Moreover, the water flowing through the respective upper fluid flow
paths (401), (402), (403) flows out from the respective downstream
open ends (11b), (12b), (13b), which open at a left-end upper
region of the front side wall (301) of the case body (30), to the
internal space of the collection header (24) provided from the
left-end upper region of the front side wall (301) of the case body
(30) to a central region thereof. The water that has flown out to
the collection header (24) is discharged to the hot-water supply
pipe (42) via a hot-water supply port (25) provided in the
collection header (24).
[0047] On the other hand, when drainage work is performed in the
water heater (4) of the present embodiment, the water is discharged
from the lower water supply port (20). Then, following discharging
of the water from the water supply port (20), the water remaining
in the first and second heat transfer pipes (1), (2) flows
reversely through the first and second heat transfer pipes (1), (2)
toward the upstream open ends (2a) of the second heat transfer
pipes (2).
[0048] Moreover, following discharging of the water, the water
filling the internal spaces of the distribution header (22) and the
collection header (24) decreases, and water levels in the internal
spaces thereof drop. When the water level drops below the hot-water
supply port (25) of the collection header (24), air enters the
collection header (24) from the hot-water supply port (25), and a
volume of the discharged water is replaced with air.

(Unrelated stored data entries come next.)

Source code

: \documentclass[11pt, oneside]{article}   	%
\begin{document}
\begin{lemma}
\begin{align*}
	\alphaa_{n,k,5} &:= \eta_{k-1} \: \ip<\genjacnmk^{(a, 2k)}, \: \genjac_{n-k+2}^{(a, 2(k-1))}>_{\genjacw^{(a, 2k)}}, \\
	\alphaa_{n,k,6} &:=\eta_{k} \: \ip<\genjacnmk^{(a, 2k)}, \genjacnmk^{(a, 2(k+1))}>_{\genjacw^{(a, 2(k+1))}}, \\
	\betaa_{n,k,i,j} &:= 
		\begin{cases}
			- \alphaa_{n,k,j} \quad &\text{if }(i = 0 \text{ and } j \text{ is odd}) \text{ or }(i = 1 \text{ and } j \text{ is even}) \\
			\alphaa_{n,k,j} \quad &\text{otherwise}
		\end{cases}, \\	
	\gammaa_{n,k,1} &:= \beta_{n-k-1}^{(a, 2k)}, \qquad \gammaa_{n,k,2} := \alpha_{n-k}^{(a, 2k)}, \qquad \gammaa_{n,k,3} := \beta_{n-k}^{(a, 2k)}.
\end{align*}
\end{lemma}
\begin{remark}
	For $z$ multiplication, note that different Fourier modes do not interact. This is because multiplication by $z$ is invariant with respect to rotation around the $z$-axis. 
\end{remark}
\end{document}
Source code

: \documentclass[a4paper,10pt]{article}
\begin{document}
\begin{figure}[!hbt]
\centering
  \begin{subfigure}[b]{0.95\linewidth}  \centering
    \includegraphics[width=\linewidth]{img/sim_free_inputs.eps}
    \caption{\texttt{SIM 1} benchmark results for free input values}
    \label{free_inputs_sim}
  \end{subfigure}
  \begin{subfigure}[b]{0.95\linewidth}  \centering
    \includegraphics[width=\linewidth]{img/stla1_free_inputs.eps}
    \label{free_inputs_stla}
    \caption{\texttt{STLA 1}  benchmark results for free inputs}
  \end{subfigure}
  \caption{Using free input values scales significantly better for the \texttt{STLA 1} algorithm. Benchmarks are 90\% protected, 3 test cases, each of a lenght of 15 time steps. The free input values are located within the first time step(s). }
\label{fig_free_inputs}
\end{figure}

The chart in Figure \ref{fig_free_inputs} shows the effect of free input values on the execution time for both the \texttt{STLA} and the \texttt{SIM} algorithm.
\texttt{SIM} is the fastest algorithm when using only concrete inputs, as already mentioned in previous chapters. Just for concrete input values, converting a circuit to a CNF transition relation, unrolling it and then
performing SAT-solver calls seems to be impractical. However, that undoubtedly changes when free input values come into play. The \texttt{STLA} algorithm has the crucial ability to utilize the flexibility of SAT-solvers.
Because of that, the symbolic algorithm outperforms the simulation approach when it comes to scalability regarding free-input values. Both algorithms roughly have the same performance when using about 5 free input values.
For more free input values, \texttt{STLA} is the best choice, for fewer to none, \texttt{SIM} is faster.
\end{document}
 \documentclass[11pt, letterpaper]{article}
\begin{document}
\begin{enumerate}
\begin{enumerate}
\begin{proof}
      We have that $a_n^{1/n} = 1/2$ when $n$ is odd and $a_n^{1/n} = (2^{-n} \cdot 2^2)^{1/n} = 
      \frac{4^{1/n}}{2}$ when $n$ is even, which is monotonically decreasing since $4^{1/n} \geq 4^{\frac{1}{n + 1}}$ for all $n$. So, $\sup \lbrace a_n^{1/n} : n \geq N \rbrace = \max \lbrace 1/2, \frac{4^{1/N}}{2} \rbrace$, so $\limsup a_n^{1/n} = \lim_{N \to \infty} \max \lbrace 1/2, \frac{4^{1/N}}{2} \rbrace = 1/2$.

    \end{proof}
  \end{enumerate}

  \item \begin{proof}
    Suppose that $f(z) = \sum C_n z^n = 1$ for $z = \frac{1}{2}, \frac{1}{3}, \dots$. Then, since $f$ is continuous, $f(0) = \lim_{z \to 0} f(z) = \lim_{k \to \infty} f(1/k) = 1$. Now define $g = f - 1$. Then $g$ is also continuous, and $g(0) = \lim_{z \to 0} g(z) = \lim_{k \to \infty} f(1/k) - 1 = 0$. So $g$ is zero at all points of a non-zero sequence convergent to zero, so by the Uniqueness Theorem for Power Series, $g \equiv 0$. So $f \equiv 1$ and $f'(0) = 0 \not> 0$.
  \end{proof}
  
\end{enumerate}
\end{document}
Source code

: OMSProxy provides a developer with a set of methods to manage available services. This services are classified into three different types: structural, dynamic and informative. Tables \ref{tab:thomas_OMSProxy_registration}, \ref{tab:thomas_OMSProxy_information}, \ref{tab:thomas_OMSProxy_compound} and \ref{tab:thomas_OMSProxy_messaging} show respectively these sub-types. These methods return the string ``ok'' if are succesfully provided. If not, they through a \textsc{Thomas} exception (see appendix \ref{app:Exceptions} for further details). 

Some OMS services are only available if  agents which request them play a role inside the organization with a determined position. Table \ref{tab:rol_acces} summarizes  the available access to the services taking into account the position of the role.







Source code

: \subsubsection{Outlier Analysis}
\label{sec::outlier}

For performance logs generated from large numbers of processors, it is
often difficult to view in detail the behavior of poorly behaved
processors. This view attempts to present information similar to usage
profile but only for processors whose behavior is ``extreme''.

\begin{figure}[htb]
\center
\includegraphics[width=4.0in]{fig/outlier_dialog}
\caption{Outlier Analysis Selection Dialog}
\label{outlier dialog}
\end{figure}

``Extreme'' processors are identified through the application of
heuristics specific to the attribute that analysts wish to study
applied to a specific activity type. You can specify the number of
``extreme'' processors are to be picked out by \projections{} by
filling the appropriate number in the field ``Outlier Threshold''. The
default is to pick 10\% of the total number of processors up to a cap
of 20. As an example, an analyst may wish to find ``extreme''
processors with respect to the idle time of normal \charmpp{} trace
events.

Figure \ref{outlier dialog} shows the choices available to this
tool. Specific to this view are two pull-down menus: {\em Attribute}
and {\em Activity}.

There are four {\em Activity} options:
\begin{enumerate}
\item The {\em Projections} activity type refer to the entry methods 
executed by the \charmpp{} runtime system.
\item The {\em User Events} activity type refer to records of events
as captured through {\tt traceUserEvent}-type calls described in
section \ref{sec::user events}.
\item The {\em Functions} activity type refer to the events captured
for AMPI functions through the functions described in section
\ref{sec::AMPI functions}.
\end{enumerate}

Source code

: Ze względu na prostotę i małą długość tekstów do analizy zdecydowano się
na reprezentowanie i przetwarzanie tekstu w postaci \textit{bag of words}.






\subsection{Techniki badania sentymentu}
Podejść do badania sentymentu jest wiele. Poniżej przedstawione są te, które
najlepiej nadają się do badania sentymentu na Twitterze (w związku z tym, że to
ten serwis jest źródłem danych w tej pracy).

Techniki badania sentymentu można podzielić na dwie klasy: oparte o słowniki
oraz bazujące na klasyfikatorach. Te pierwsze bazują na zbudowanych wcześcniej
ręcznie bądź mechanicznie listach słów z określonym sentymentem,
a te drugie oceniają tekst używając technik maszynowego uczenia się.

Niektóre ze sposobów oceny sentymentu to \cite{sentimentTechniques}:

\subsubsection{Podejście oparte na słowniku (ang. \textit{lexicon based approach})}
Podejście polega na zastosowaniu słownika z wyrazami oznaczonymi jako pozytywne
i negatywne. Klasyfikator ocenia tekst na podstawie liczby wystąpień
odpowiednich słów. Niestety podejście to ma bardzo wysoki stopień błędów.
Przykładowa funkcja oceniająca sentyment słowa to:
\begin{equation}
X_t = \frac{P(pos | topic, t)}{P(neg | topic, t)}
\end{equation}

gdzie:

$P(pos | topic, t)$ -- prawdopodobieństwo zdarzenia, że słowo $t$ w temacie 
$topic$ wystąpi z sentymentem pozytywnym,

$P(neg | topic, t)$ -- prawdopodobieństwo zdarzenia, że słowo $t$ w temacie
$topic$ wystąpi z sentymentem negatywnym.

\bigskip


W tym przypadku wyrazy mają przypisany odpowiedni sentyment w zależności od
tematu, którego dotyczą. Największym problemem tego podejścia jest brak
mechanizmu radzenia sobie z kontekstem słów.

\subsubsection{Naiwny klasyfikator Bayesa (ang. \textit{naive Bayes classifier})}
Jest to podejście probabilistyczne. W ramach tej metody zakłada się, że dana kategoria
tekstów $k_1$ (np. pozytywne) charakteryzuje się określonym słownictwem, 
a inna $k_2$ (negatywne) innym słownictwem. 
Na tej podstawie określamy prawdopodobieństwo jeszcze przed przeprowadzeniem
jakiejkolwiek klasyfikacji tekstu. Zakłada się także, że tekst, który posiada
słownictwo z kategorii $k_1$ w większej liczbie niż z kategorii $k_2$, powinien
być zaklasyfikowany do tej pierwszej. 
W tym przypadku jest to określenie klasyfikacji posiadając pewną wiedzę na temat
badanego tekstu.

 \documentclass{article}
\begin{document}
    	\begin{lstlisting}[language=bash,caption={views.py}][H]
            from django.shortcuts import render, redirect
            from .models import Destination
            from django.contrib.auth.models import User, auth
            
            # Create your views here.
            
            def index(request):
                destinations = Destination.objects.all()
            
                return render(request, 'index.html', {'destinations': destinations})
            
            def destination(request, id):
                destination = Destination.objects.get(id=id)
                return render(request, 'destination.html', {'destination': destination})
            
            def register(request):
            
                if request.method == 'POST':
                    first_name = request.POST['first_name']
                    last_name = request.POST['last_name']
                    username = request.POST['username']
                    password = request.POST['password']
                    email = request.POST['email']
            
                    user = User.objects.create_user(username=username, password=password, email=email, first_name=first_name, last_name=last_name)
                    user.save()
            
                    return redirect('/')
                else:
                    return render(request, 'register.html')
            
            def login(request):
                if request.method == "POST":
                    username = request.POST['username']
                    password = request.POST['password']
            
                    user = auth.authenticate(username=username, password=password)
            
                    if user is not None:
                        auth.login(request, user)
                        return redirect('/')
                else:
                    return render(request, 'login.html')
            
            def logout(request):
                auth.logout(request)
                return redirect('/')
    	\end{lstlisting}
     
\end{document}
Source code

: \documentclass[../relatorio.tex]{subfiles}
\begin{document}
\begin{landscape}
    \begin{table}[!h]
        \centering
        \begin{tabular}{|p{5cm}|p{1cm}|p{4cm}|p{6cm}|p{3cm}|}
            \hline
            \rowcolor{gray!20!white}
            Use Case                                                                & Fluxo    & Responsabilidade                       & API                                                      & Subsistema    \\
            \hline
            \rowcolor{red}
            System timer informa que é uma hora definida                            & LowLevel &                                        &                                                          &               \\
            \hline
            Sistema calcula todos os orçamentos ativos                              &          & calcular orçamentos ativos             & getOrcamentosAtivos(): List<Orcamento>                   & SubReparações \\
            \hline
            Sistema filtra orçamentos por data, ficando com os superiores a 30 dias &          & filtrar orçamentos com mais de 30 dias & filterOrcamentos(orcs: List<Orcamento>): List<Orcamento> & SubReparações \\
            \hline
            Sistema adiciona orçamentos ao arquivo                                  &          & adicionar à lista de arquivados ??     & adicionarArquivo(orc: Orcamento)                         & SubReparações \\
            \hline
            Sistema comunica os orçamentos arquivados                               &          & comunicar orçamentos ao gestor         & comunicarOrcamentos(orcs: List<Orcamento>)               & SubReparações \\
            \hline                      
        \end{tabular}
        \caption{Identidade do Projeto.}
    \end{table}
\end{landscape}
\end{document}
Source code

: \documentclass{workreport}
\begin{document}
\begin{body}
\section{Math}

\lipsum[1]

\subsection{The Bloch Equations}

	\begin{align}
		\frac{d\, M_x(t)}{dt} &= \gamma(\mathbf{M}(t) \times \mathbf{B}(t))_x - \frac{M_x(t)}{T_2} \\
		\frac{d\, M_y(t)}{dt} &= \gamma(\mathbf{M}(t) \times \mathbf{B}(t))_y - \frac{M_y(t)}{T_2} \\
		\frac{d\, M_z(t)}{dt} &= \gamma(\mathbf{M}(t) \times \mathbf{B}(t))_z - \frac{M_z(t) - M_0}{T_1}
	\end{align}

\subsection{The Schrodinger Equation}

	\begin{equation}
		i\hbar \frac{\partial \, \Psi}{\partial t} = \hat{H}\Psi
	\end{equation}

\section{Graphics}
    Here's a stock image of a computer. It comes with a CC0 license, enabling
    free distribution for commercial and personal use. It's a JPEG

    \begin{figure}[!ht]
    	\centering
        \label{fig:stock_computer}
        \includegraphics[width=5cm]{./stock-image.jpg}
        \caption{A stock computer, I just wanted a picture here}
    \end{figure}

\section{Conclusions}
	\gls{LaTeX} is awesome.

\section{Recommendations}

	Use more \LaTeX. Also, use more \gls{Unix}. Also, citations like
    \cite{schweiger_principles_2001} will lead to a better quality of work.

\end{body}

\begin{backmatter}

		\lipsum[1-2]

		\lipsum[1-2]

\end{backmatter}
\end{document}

[0049] As shown in FIG. 3, among the plurality of first heat
transfer pipes (1), the downstream open end (11b) of the heat
transfer pipe (11) located at the uppermost stage is first opened
to an air layer in the collection header (24). Then, as shown by an
arrow 1, as the water is discharged from the upstream open end
(11a) (see FIG. 2), the air flows into the heat transfer pipe (11)
located at the uppermost stage. As described above, since the water
in the heat transfer pipe (11) located at the uppermost stage is
preferentially discharged, the water hardly remains in the heat
transfer pipe (11) located at the uppermost stage.
[0050] Subsequently, as the water level in the distribution header
(22) further drops, the water in the heat transfer pipe (12)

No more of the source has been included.